L’exposition des arts de la fibre de Montréal donne à une communauté grandissante de tricoteurs une chance de se rassembler après 2 ans

Claudine Tomasino a passé le début de la pandémie à tricoter son premier pull, une promesse qu’elle avait faite à sa défunte tante.

“Je ne me ferais jamais confiance pour faire un pull et elle m’a poussée à le faire”, a-t-elle déclaré.

Ce week-end, elle et des centaines d’amateurs d’artisanat en fibres assistent au premier événement montréalais Knit City, une exposition d’artisanat en fibres, où ils peuvent découvrir et acheter différents fils et participer à des ateliers de tricot.

Ce qui a commencé comme un passe-temps occasionnel pour Tomasino, un introverti autoproclamé, s’est rapidement transformé en un exutoire social apprécié. Maintenant, elle peut réaliser des projets de tricot sophistiqués en deux semaines.

“Je suis très fière”, a-t-elle déclaré. “Même si quelqu’un fait la même chemise que moi, il n’utilisera pas la même couleur… c’est quelque chose que personne ne peut acheter en magasin.”

Elle a appris à tricoter pour la première fois à l’âge de huit ans grâce à sa tante. Bien que le passe-temps ait diminué pendant son adolescence, elle l’a repris dans la vingtaine.

“J’ai l’air d’avoir beaucoup de tatouages ​​et tout et les gens ne m’associent pas à ce genre de passe-temps, donc c’est bien de partager cet amour”, a-t-elle déclaré. “Ici, tout le monde comprend.”

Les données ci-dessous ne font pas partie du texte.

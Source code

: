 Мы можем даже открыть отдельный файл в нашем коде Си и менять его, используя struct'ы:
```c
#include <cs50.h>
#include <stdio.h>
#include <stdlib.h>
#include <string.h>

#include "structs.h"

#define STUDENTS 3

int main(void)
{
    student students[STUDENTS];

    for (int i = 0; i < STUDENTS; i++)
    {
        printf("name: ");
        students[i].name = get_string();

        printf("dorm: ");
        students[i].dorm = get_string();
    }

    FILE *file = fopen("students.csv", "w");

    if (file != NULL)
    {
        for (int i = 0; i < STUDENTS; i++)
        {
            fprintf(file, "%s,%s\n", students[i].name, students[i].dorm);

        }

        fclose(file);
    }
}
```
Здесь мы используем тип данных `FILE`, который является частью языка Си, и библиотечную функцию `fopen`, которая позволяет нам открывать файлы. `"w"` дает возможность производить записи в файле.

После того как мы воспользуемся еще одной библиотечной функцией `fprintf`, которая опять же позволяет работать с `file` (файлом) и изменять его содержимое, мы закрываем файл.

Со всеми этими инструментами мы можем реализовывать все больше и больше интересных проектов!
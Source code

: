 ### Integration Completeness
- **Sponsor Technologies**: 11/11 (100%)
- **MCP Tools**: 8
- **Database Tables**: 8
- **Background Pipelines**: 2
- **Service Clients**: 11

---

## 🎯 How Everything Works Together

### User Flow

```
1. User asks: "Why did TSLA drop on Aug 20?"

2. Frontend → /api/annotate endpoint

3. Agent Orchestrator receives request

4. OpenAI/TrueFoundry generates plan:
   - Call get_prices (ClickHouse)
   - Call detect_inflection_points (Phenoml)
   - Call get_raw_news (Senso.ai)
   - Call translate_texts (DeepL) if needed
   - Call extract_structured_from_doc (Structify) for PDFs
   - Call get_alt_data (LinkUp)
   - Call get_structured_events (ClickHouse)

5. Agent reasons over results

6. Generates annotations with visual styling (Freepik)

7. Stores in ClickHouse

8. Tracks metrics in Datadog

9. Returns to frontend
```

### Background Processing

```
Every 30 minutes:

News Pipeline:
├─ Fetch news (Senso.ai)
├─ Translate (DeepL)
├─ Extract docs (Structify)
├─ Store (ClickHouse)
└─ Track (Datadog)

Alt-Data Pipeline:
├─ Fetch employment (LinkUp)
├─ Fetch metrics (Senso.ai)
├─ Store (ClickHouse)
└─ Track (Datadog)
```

L’exposition inaugurale au Centre Sheraton présente des teinturiers de fils indépendants, des producteurs de fibres, des magasins de fils locaux et des créateurs de tricots. De nombreux participants sont venus arborant des vêtements qu’ils ont eux-mêmes tricotés en guise d’insigne d’honneur.

Les organisateurs avaient initialement prévu l’événement pandémique pour mars 2020, mais ont dû le reporter deux semaines avant la date de début en raison de la pandémie, explique Amanda Milne, cofondatrice de Knit City Canada.

Depuis lors, cependant, la popularité du tricot a augmenté, car les gens recherchaient des activités qui les aideraient à s’ancrer dans le bouleversement causé par la pandémie.

“Le tricot est souvent fait par vous-même, mais les gens adorent se retrouver avec des gens qui aiment partager leurs passions”, a-t-elle déclaré. “Nous aimerions vraiment rendre le festival accessible à tous.”

Knit City a organisé neuf événements à Vancouver depuis 2012. Milne dit que le groupe envisage de s’étendre à d’autres villes étant donné le succès du salon de Montréal.

Knit City a tenu son spectacle inaugural montréalais au Centre Sheraton les 2 et 3 avril 2022. (Matt D’Amours/CBC)

L’intérêt grandissant pour le tricot a été bon pour les affaires, affirme l’entrepreneure Julie Asselin.

La teinturière sherbrookoise qui participe à l’émission attribue à la pandémie et aux médias sociaux la montée en popularité du tricot.

Asselin affirme que des événements comme Knit City sont une occasion de faire de Montréal une destination pour les amateurs d’arts textiles dans les années à venir.

“C’est essentiellement comme un grand magasin de laine, donc c’est amusant de rassembler tout le monde et vous pouvez voir que nous sommes tellement de passionnés qui se réunissent pour une seule passion”, a déclaré Asselin.

“Nous aimons construire une communauté et j’aime rencontrer des gens et je le fais avec des magasins de laine locaux.”

Maintenant que Tomasino est une tricoteuse chevronnée, elle dit qu’elle espère que d’autres événements de tricot à grande échelle auront lieu en ville.

“C’est mon passe-temps”, a-t-elle déclaré. “Cela m’apporte de la joie, et c’est mon cœur.”